Source texts of formatted documents
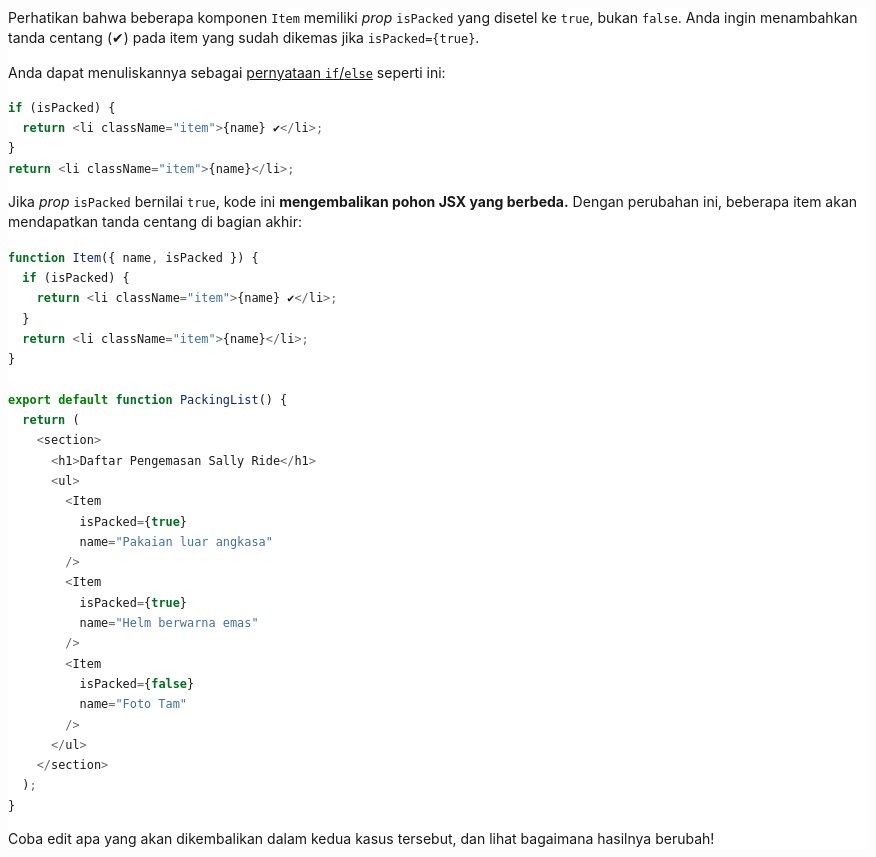 </Sandpack>

Perhatikan bahwa beberapa komponen `Item` memiliki *prop* `isPacked` yang disetel ke `true`, bukan `false`. Anda ingin menambahkan tanda centang (✔) pada item yang sudah dikemas jika `isPacked={true}`.

Anda dapat menuliskannya sebagai [pernyataan `if`/`else`](https://developer.mozilla.org/en-US/docs/Web/JavaScript/Reference/Statements/if...else) seperti ini:

```js
if (isPacked) {
  return <li className="item">{name} ✔</li>;
}
return <li className="item">{name}</li>;
```

Jika *prop* `isPacked` bernilai `true`, kode ini **mengembalikan pohon JSX yang berbeda.** Dengan perubahan ini, beberapa item akan mendapatkan tanda centang di bagian akhir:

<Sandpack>

```js
function Item({ name, isPacked }) {
  if (isPacked) {
    return <li className="item">{name} ✔</li>;
  }
  return <li className="item">{name}</li>;
}

export default function PackingList() {
  return (
    <section>
      <h1>Daftar Pengemasan Sally Ride</h1>
      <ul>
        <Item 
          isPacked={true} 
          name="Pakaian luar angkasa" 
        />
        <Item 
          isPacked={true} 
          name="Helm berwarna emas" 
        />
        <Item 
          isPacked={false} 
          name="Foto Tam" 
        />
      </ul>
    </section>
  );
}
```

</Sandpack>

Coba edit apa yang akan dikembalikan dalam kedua kasus tersebut, dan lihat bagaimana hasilnya berubah!
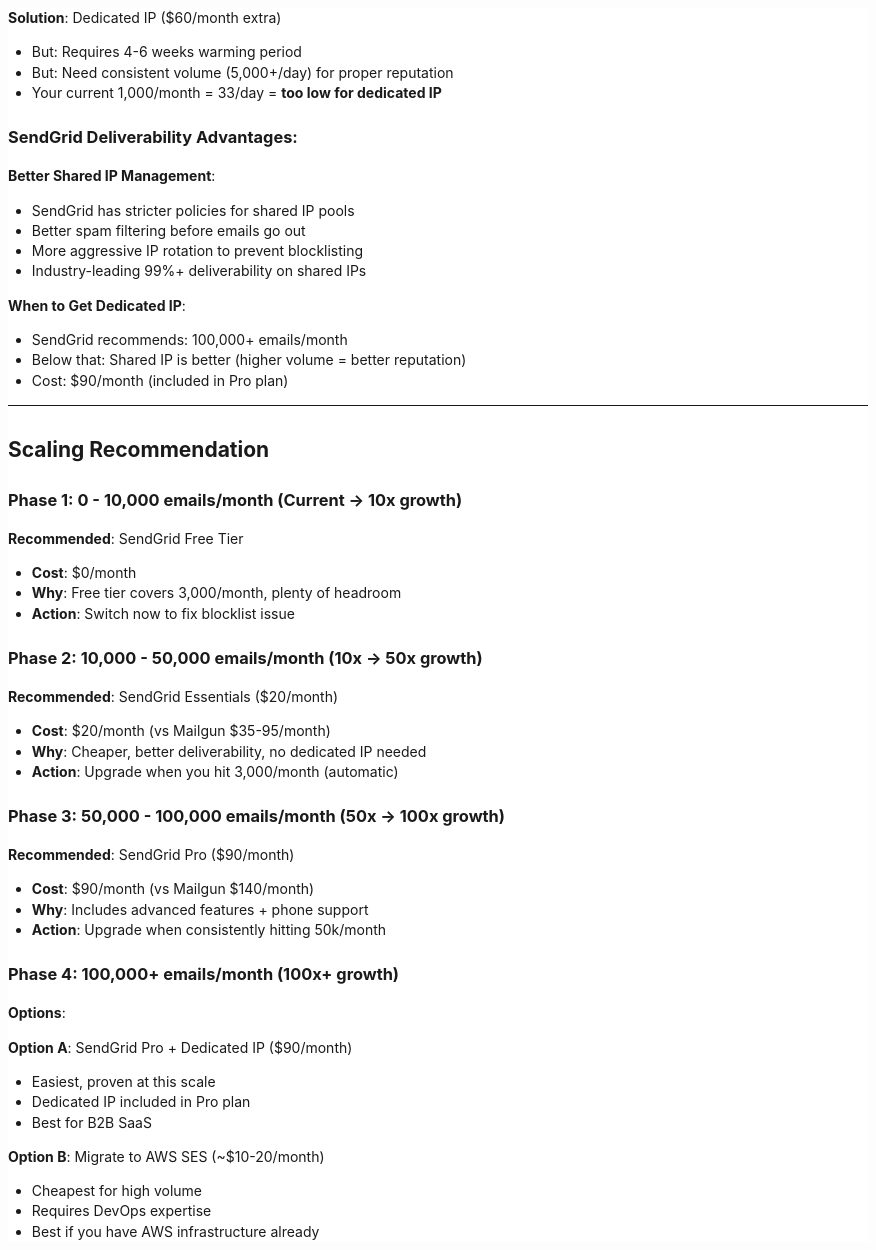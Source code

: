 **Solution**: Dedicated IP ($60/month extra)
- But: Requires 4-6 weeks warming period
- But: Need consistent volume (5,000+/day) for proper reputation
- Your current 1,000/month = 33/day = **too low for dedicated IP**

### SendGrid Deliverability Advantages:

**Better Shared IP Management**:
- SendGrid has stricter policies for shared IP pools
- Better spam filtering before emails go out
- More aggressive IP rotation to prevent blocklisting
- Industry-leading 99%+ deliverability on shared IPs

**When to Get Dedicated IP**:
- SendGrid recommends: 100,000+ emails/month
- Below that: Shared IP is better (higher volume = better reputation)
- Cost: $90/month (included in Pro plan)

---

## Scaling Recommendation

### Phase 1: 0 - 10,000 emails/month (Current → 10x growth)
**Recommended**: SendGrid Free Tier
- **Cost**: $0/month
- **Why**: Free tier covers 3,000/month, plenty of headroom
- **Action**: Switch now to fix blocklist issue

### Phase 2: 10,000 - 50,000 emails/month (10x → 50x growth)
**Recommended**: SendGrid Essentials ($20/month)
- **Cost**: $20/month (vs Mailgun $35-95/month)
- **Why**: Cheaper, better deliverability, no dedicated IP needed
- **Action**: Upgrade when you hit 3,000/month (automatic)

### Phase 3: 50,000 - 100,000 emails/month (50x → 100x growth)
**Recommended**: SendGrid Pro ($90/month)
- **Cost**: $90/month (vs Mailgun $140/month)
- **Why**: Includes advanced features + phone support
- **Action**: Upgrade when consistently hitting 50k/month

### Phase 4: 100,000+ emails/month (100x+ growth)
**Options**:

**Option A**: SendGrid Pro + Dedicated IP ($90/month)
- Easiest, proven at this scale
- Dedicated IP included in Pro plan
- Best for B2B SaaS

**Option B**: Migrate to AWS SES (~$10-20/month)
- Cheapest for high volume
- Requires DevOps expertise
- Best if you have AWS infrastructure already
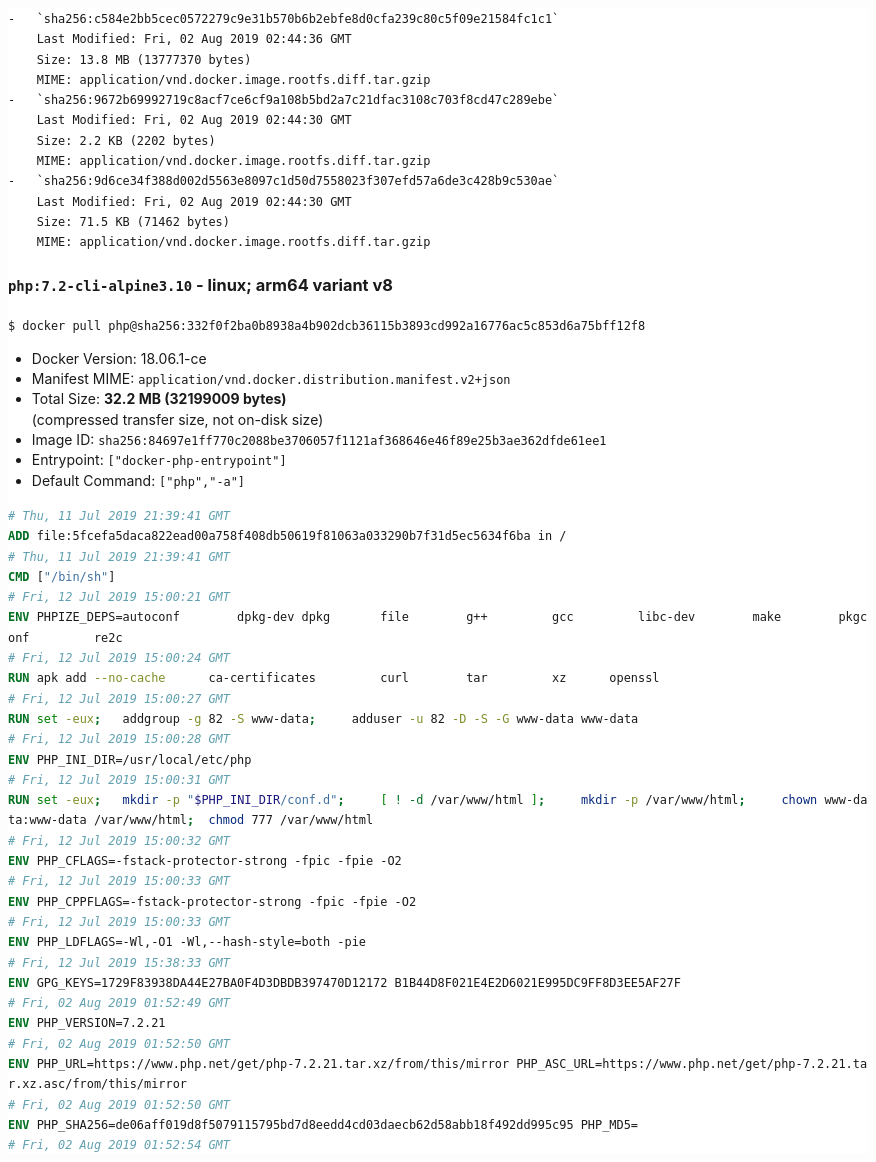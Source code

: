 	-	`sha256:c584e2bb5cec0572279c9e31b570b6b2ebfe8d0cfa239c80c5f09e21584fc1c1`  
		Last Modified: Fri, 02 Aug 2019 02:44:36 GMT  
		Size: 13.8 MB (13777370 bytes)  
		MIME: application/vnd.docker.image.rootfs.diff.tar.gzip
	-	`sha256:9672b69992719c8acf7ce6cf9a108b5bd2a7c21dfac3108c703f8cd47c289ebe`  
		Last Modified: Fri, 02 Aug 2019 02:44:30 GMT  
		Size: 2.2 KB (2202 bytes)  
		MIME: application/vnd.docker.image.rootfs.diff.tar.gzip
	-	`sha256:9d6ce34f388d002d5563e8097c1d50d7558023f307efd57a6de3c428b9c530ae`  
		Last Modified: Fri, 02 Aug 2019 02:44:30 GMT  
		Size: 71.5 KB (71462 bytes)  
		MIME: application/vnd.docker.image.rootfs.diff.tar.gzip

### `php:7.2-cli-alpine3.10` - linux; arm64 variant v8

```console
$ docker pull php@sha256:332f0f2ba0b8938a4b902dcb36115b3893cd992a16776ac5c853d6a75bff12f8
```

-	Docker Version: 18.06.1-ce
-	Manifest MIME: `application/vnd.docker.distribution.manifest.v2+json`
-	Total Size: **32.2 MB (32199009 bytes)**  
	(compressed transfer size, not on-disk size)
-	Image ID: `sha256:84697e1ff770c2088be3706057f1121af368646e46f89e25b3ae362dfde61ee1`
-	Entrypoint: `["docker-php-entrypoint"]`
-	Default Command: `["php","-a"]`

```dockerfile
# Thu, 11 Jul 2019 21:39:41 GMT
ADD file:5fcefa5daca822ead00a758f408db50619f81063a033290b7f31d5ec5634f6ba in / 
# Thu, 11 Jul 2019 21:39:41 GMT
CMD ["/bin/sh"]
# Fri, 12 Jul 2019 15:00:21 GMT
ENV PHPIZE_DEPS=autoconf 		dpkg-dev dpkg 		file 		g++ 		gcc 		libc-dev 		make 		pkgconf 		re2c
# Fri, 12 Jul 2019 15:00:24 GMT
RUN apk add --no-cache 		ca-certificates 		curl 		tar 		xz 		openssl
# Fri, 12 Jul 2019 15:00:27 GMT
RUN set -eux; 	addgroup -g 82 -S www-data; 	adduser -u 82 -D -S -G www-data www-data
# Fri, 12 Jul 2019 15:00:28 GMT
ENV PHP_INI_DIR=/usr/local/etc/php
# Fri, 12 Jul 2019 15:00:31 GMT
RUN set -eux; 	mkdir -p "$PHP_INI_DIR/conf.d"; 	[ ! -d /var/www/html ]; 	mkdir -p /var/www/html; 	chown www-data:www-data /var/www/html; 	chmod 777 /var/www/html
# Fri, 12 Jul 2019 15:00:32 GMT
ENV PHP_CFLAGS=-fstack-protector-strong -fpic -fpie -O2
# Fri, 12 Jul 2019 15:00:33 GMT
ENV PHP_CPPFLAGS=-fstack-protector-strong -fpic -fpie -O2
# Fri, 12 Jul 2019 15:00:33 GMT
ENV PHP_LDFLAGS=-Wl,-O1 -Wl,--hash-style=both -pie
# Fri, 12 Jul 2019 15:38:33 GMT
ENV GPG_KEYS=1729F83938DA44E27BA0F4D3DBDB397470D12172 B1B44D8F021E4E2D6021E995DC9FF8D3EE5AF27F
# Fri, 02 Aug 2019 01:52:49 GMT
ENV PHP_VERSION=7.2.21
# Fri, 02 Aug 2019 01:52:50 GMT
ENV PHP_URL=https://www.php.net/get/php-7.2.21.tar.xz/from/this/mirror PHP_ASC_URL=https://www.php.net/get/php-7.2.21.tar.xz.asc/from/this/mirror
# Fri, 02 Aug 2019 01:52:50 GMT
ENV PHP_SHA256=de06aff019d8f5079115795bd7d8eedd4cd03daecb62d58abb18f492dd995c95 PHP_MD5=
# Fri, 02 Aug 2019 01:52:54 GMT
```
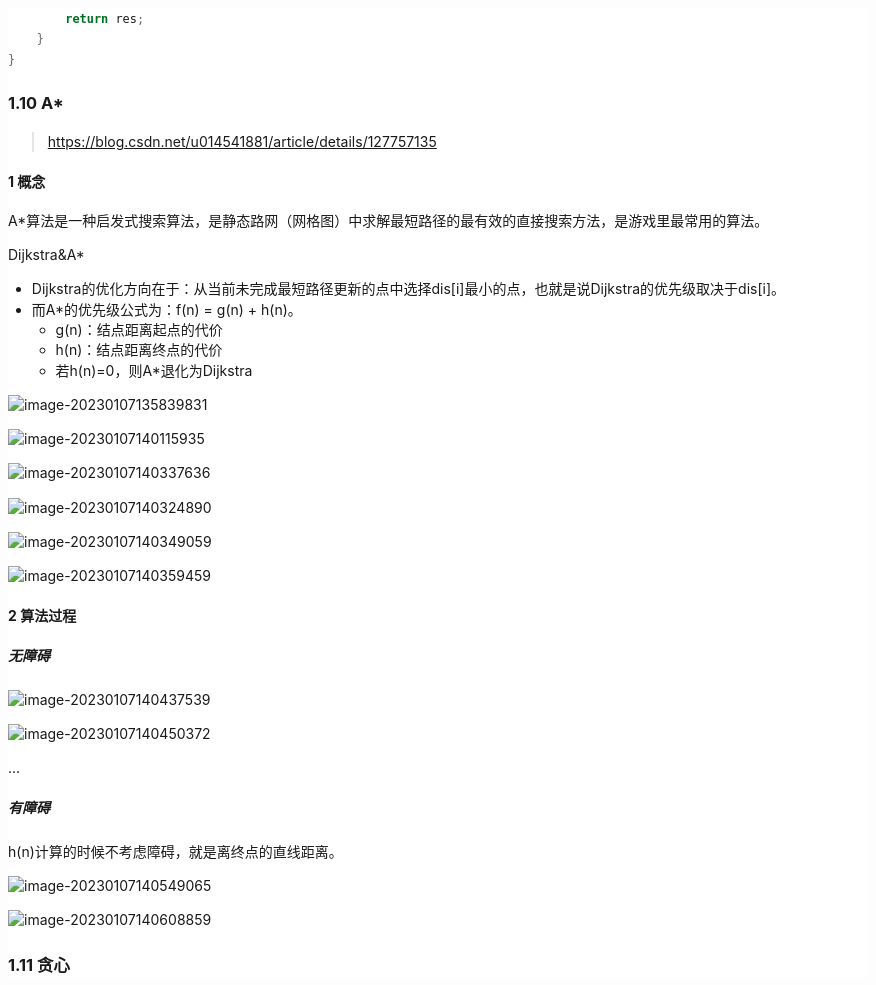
 ```c#
        return res;
    }
}
```

### 1.10 A*

> https://blog.csdn.net/u014541881/article/details/127757135

#### 1 概念

A*算法是一种启发式搜索算法，是静态路网（网格图）中求解最短路径的最有效的直接搜索方法，是游戏里最常用的算法。

Dijkstra&A*

- Dijkstra的优化方向在于：从当前未完成最短路径更新的点中选择dis[i]最小的点，也就是说Dijkstra的优先级取决于dis[i]。
- 而A*的优先级公式为：f(n) = g(n) + h(n)。
  - g(n)：结点距离起点的代价
  - h(n)：结点距离终点的代价
  - 若h(n)=0，则A*退化为Dijkstra

![image-20230107135839831](C:\Users\97000\Desktop\春招\笔记\assets\image-20230107135839831.png)

![image-20230107140115935](C:\Users\97000\Desktop\春招\笔记\assets\image-20230107140115935.png)

![image-20230107140337636](C:\Users\97000\Desktop\春招\笔记\assets\image-20230107140337636.png)

![image-20230107140324890](C:\Users\97000\Desktop\春招\笔记\assets\image-20230107140324890.png)

![image-20230107140349059](C:\Users\97000\Desktop\春招\笔记\assets\image-20230107140349059.png)

![image-20230107140359459](C:\Users\97000\Desktop\春招\笔记\assets\image-20230107140359459.png)

#### 2 算法过程

##### 无障碍

![image-20230107140437539](C:\Users\97000\Desktop\春招\笔记\assets\image-20230107140437539.png)

![image-20230107140450372](C:\Users\97000\Desktop\春招\笔记\assets\image-20230107140450372.png)

...

##### 有障碍

h(n)计算的时候不考虑障碍，就是离终点的直线距离。

![image-20230107140549065](C:\Users\97000\Desktop\春招\笔记\assets\image-20230107140549065.png)

![image-20230107140608859](C:\Users\97000\Desktop\春招\笔记\assets\image-20230107140608859.png)

### 1.11 贪心
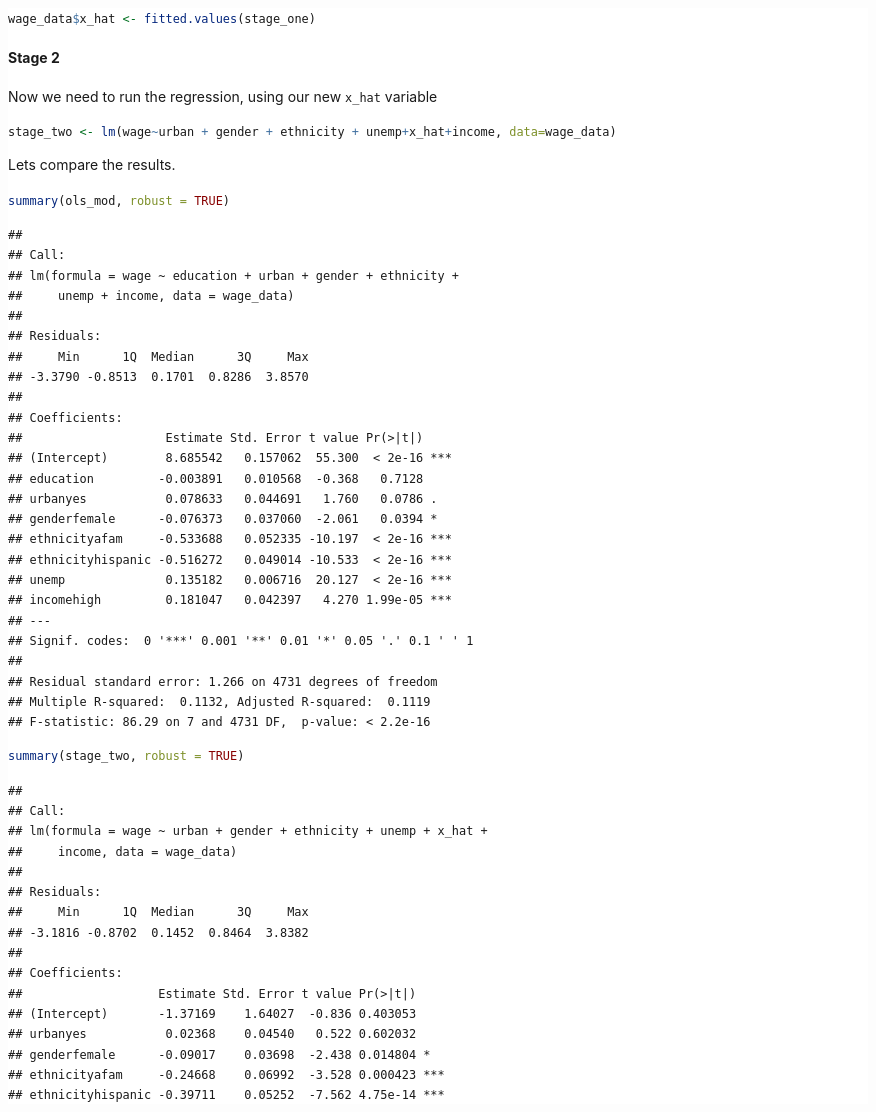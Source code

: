 
```r
wage_data$x_hat <- fitted.values(stage_one)
```

#### Stage 2

Now we need to run the regression, using our new `x_hat` variable


```r
stage_two <- lm(wage~urban + gender + ethnicity + unemp+x_hat+income, data=wage_data)
```

Lets compare the results. 


```r
summary(ols_mod, robust = TRUE)
```

```
## 
## Call:
## lm(formula = wage ~ education + urban + gender + ethnicity + 
##     unemp + income, data = wage_data)
## 
## Residuals:
##     Min      1Q  Median      3Q     Max 
## -3.3790 -0.8513  0.1701  0.8286  3.8570 
## 
## Coefficients:
##                    Estimate Std. Error t value Pr(>|t|)    
## (Intercept)        8.685542   0.157062  55.300  < 2e-16 ***
## education         -0.003891   0.010568  -0.368   0.7128    
## urbanyes           0.078633   0.044691   1.760   0.0786 .  
## genderfemale      -0.076373   0.037060  -2.061   0.0394 *  
## ethnicityafam     -0.533688   0.052335 -10.197  < 2e-16 ***
## ethnicityhispanic -0.516272   0.049014 -10.533  < 2e-16 ***
## unemp              0.135182   0.006716  20.127  < 2e-16 ***
## incomehigh         0.181047   0.042397   4.270 1.99e-05 ***
## ---
## Signif. codes:  0 '***' 0.001 '**' 0.01 '*' 0.05 '.' 0.1 ' ' 1
## 
## Residual standard error: 1.266 on 4731 degrees of freedom
## Multiple R-squared:  0.1132,	Adjusted R-squared:  0.1119 
## F-statistic: 86.29 on 7 and 4731 DF,  p-value: < 2.2e-16
```

```r
summary(stage_two, robust = TRUE)
```

```
## 
## Call:
## lm(formula = wage ~ urban + gender + ethnicity + unemp + x_hat + 
##     income, data = wage_data)
## 
## Residuals:
##     Min      1Q  Median      3Q     Max 
## -3.1816 -0.8702  0.1452  0.8464  3.8382 
## 
## Coefficients:
##                   Estimate Std. Error t value Pr(>|t|)    
## (Intercept)       -1.37169    1.64027  -0.836 0.403053    
## urbanyes           0.02368    0.04540   0.522 0.602032    
## genderfemale      -0.09017    0.03698  -2.438 0.014804 *  
## ethnicityafam     -0.24668    0.06992  -3.528 0.000423 ***
## ethnicityhispanic -0.39711    0.05252  -7.562 4.75e-14 ***
```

Task to carry out:
Nothing should appear in the answer except the lines from the one with "Now we need" through the final line of the records, written exactly.

Exercise solution:
Now we need to run the regression, using our new `x_hat` variable


```r
stage_two <- lm(wage~urban + gender + ethnicity + unemp+x_hat+income, data=wage_data)
```

Lets compare the results. 


```r
summary(ols_mod, robust = TRUE)
```

```
## 
## Call:
## lm(formula = wage ~ education + urban + gender + ethnicity + 
##     unemp + income, data = wage_data)
## 
## Residuals:
##     Min      1Q  Median      3Q     Max 
## -3.3790 -0.8513  0.1701  0.8286  3.8570 
## 
## Coefficients:
##                    Estimate Std. Error t value Pr(>|t|)    
## (Intercept)        8.685542   0.157062  55.300  < 2e-16 ***
## education         -0.003891   0.010568  -0.368   0.7128    
## urbanyes           0.078633   0.044691   1.760   0.0786 .  
## genderfemale      -0.076373   0.037060  -2.061   0.0394 *  
## ethnicityafam     -0.533688   0.052335 -10.197  < 2e-16 ***
## ethnicityhispanic -0.516272   0.049014 -10.533  < 2e-16 ***
## unemp              0.135182   0.006716  20.127  < 2e-16 ***
## incomehigh         0.181047   0.042397   4.270 1.99e-05 ***
## ---
## Signif. codes:  0 '***' 0.001 '**' 0.01 '*' 0.05 '.' 0.1 ' ' 1
## 
## Residual standard error: 1.266 on 4731 degrees of freedom
## Multiple R-squared:  0.1132,	Adjusted R-squared:  0.1119 
## F-statistic: 86.29 on 7 and 4731 DF,  p-value: < 2.2e-16
```

```r
summary(stage_two, robust = TRUE)
```

```
## 
## Call:
## lm(formula = wage ~ urban + gender + ethnicity + unemp + x_hat + 
##     income, data = wage_data)
## 
## Residuals:
##     Min      1Q  Median      3Q     Max 
## -3.1816 -0.8702  0.1452  0.8464  3.8382 
## 
## Coefficients:
##                   Estimate Std. Error t value Pr(>|t|)    
## (Intercept)       -1.37169    1.64027  -0.836 0.403053    
## urbanyes           0.02368    0.04540   0.522 0.602032    
## genderfemale      -0.09017    0.03698  -2.438 0.014804 *  
## ethnicityafam     -0.24668    0.06992  -3.528 0.000423 ***
## ethnicityhispanic -0.39711    0.05252  -7.562 4.75e-14 ***
```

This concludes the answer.